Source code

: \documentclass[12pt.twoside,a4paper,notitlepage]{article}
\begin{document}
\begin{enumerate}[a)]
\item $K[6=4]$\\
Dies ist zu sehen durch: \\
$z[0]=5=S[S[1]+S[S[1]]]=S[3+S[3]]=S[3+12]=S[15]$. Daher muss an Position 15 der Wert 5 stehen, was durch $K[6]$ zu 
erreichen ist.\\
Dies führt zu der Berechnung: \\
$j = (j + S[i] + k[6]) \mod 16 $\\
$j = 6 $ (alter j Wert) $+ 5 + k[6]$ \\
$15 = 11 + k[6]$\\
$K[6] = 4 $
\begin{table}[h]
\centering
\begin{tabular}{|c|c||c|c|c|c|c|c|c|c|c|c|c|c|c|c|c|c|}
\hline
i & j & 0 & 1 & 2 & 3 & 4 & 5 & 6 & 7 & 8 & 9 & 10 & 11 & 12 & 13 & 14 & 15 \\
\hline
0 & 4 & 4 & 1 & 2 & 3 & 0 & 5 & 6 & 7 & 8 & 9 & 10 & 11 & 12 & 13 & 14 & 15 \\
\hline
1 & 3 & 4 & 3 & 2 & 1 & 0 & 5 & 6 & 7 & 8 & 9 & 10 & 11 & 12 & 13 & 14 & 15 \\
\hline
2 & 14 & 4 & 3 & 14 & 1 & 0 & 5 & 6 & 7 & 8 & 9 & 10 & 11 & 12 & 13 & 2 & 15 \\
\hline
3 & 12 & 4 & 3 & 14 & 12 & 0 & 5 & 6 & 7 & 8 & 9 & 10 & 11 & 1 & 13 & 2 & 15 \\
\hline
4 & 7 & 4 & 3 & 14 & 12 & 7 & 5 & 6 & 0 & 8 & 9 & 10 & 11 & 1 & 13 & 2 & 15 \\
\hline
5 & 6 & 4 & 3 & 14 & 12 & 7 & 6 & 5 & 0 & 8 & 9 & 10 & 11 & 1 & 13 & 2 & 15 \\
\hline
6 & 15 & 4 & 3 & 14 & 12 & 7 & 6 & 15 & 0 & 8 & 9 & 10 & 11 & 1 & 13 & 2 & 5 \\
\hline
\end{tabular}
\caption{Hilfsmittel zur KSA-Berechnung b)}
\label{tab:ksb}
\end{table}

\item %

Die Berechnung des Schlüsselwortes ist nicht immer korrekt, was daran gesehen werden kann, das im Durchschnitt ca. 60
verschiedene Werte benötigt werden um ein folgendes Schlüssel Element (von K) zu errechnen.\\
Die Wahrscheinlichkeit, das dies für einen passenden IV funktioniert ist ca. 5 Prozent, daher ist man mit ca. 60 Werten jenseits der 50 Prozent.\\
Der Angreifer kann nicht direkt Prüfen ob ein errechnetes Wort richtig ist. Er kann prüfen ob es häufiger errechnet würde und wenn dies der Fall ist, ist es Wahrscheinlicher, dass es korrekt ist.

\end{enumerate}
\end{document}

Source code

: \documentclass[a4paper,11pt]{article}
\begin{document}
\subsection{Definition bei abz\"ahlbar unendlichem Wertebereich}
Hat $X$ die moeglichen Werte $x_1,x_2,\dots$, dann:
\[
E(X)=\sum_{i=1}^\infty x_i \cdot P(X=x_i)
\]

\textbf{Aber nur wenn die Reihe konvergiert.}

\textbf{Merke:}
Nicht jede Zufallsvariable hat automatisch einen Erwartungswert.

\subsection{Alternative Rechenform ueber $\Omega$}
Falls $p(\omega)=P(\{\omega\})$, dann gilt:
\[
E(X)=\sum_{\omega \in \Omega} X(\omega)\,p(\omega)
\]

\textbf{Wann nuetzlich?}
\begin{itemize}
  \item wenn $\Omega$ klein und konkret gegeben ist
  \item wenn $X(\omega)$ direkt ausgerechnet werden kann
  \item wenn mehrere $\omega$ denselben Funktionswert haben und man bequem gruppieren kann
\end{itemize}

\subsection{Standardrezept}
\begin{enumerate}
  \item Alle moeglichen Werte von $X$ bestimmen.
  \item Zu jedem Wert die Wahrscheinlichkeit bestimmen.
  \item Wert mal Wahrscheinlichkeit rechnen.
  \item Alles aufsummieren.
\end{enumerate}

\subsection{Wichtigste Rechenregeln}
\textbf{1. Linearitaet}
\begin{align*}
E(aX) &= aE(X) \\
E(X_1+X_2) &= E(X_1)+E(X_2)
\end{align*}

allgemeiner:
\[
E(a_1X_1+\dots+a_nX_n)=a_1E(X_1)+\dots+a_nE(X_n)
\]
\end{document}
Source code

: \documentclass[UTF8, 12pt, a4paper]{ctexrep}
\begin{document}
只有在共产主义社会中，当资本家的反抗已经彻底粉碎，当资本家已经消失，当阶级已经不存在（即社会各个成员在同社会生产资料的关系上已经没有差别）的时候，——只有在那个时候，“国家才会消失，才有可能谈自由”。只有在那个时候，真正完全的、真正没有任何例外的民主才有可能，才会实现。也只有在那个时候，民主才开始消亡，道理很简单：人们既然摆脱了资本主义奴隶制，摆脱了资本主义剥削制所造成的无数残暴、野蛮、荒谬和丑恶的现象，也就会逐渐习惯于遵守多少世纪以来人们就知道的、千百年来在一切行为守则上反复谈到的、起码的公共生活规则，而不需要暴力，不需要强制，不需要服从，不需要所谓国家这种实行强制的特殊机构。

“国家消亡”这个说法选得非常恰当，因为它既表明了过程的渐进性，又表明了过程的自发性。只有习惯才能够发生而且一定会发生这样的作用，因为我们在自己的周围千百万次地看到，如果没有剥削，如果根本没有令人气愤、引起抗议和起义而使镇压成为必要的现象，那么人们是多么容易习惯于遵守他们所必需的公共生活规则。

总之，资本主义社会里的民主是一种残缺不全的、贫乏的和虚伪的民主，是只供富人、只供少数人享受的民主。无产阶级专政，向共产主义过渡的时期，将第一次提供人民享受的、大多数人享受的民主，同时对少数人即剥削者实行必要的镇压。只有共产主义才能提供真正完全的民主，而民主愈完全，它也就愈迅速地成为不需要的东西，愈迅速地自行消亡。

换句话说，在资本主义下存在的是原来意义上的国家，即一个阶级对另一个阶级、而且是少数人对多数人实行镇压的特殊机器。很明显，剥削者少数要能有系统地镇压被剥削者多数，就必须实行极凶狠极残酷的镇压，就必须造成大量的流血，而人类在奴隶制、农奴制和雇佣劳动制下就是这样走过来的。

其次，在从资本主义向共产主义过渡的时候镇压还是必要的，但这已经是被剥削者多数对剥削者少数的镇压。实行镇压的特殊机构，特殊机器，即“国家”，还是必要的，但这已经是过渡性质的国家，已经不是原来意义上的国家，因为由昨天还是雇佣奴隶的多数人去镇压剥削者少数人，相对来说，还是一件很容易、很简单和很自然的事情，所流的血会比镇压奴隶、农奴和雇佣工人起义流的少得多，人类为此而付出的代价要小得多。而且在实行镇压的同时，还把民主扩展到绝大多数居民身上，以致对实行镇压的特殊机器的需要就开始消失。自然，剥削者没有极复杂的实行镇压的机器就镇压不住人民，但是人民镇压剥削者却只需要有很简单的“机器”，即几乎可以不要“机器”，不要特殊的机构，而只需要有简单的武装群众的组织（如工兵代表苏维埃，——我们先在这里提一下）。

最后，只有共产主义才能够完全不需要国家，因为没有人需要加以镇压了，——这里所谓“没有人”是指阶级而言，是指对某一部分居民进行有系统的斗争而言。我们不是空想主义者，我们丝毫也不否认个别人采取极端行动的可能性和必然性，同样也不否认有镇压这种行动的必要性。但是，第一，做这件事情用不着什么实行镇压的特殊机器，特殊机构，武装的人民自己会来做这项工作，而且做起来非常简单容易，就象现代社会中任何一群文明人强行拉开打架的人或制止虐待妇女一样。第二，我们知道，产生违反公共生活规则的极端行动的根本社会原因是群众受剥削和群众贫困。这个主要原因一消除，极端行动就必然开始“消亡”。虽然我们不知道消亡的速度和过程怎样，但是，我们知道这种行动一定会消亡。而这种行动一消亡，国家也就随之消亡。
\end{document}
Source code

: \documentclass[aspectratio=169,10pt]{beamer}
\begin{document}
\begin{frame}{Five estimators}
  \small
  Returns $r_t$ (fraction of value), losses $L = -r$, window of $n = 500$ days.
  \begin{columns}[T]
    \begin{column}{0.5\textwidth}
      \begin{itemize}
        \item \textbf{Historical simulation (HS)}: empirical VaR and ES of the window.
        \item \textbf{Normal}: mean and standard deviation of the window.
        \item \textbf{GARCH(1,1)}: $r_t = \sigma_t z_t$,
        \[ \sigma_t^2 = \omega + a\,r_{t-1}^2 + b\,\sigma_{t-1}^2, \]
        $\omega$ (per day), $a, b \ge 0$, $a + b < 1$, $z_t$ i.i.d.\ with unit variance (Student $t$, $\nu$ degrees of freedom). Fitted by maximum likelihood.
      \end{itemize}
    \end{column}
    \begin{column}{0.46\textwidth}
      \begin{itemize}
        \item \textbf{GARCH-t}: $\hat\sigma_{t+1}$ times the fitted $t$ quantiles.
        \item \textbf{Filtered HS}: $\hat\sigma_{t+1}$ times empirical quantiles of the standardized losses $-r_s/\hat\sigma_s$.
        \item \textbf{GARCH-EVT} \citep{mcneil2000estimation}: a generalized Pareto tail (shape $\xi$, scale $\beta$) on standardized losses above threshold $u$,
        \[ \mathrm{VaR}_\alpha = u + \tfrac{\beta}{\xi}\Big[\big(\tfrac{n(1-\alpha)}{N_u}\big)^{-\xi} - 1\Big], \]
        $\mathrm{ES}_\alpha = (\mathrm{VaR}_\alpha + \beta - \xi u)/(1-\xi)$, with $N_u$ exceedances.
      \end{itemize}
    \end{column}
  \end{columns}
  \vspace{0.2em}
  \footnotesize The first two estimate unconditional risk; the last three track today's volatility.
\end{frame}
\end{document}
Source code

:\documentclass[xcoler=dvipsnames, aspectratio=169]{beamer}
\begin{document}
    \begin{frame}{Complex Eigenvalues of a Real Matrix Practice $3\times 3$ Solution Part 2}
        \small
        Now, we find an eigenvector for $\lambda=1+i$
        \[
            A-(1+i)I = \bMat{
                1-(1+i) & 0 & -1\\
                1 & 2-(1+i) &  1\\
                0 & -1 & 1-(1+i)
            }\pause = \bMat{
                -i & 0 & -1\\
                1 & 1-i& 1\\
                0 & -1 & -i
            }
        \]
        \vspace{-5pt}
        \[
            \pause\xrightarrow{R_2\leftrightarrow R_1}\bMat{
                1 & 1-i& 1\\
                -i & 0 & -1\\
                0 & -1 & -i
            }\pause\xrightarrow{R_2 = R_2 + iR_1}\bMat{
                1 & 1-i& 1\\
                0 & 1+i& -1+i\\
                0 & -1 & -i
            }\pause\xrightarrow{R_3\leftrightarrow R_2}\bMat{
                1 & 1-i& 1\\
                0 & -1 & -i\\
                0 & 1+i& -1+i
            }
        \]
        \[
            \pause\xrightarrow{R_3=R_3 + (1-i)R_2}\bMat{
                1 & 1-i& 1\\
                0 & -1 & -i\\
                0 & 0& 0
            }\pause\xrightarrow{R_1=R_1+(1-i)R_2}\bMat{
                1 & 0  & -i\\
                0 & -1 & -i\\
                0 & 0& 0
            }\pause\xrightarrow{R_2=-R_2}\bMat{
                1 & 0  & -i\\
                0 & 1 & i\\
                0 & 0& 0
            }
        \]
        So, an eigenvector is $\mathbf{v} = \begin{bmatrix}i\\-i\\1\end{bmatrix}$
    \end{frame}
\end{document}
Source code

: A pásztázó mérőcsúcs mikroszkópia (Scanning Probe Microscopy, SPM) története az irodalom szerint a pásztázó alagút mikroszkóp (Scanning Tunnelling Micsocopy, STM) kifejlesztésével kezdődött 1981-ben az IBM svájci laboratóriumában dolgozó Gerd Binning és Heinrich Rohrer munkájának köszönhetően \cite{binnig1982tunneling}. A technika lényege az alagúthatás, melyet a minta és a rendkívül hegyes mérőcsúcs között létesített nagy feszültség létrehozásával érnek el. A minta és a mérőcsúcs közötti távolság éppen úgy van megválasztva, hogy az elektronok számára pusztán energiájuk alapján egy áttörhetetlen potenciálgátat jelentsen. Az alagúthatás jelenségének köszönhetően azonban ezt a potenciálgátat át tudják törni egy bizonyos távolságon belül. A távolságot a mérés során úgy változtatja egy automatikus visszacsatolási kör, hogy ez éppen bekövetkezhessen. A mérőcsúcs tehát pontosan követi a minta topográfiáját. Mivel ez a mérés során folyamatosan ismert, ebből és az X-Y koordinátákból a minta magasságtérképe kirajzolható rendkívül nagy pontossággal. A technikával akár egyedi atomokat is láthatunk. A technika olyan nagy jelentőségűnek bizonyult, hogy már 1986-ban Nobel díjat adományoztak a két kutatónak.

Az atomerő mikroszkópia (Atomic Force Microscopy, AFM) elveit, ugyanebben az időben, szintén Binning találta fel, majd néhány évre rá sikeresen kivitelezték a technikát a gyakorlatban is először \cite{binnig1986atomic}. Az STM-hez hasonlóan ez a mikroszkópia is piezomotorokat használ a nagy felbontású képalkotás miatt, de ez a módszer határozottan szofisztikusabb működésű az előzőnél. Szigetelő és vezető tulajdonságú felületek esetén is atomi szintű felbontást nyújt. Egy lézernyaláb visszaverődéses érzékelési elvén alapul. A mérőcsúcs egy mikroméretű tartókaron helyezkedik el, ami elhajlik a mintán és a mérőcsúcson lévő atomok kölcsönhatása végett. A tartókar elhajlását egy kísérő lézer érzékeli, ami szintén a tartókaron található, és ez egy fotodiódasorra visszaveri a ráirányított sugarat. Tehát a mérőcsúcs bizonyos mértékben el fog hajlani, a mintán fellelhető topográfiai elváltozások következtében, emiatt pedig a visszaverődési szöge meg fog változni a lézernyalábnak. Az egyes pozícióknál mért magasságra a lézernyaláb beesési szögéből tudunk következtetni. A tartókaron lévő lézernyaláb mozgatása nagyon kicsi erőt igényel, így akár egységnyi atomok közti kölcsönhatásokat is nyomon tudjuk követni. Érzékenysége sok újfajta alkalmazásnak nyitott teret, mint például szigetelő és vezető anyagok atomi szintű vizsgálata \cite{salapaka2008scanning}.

The task: From the entries above, give again exactly the lines running from the line with "6 & 15 & 4 & 3" to the line with "verschiedene Werte benötigt"; include both of those lines.

Finished exercise:
6 & 15 & 4 & 3 & 14 & 12 & 7 & 6 & 15 & 0 & 8 & 9 & 10 & 11 & 1 & 13 & 2 & 5 \\
\hline
\end{tabular}
\caption{Hilfsmittel zur KSA-Berechnung b)}
\label{tab:ksb}
\end{table}

\item %

Die Berechnung des Schlüsselwortes ist nicht immer korrekt, was daran gesehen werden kann, das im Durchschnitt ca. 60
verschiedene Werte benötigt werden um ein folgendes Schlüssel Element (von K) zu errechnen.\\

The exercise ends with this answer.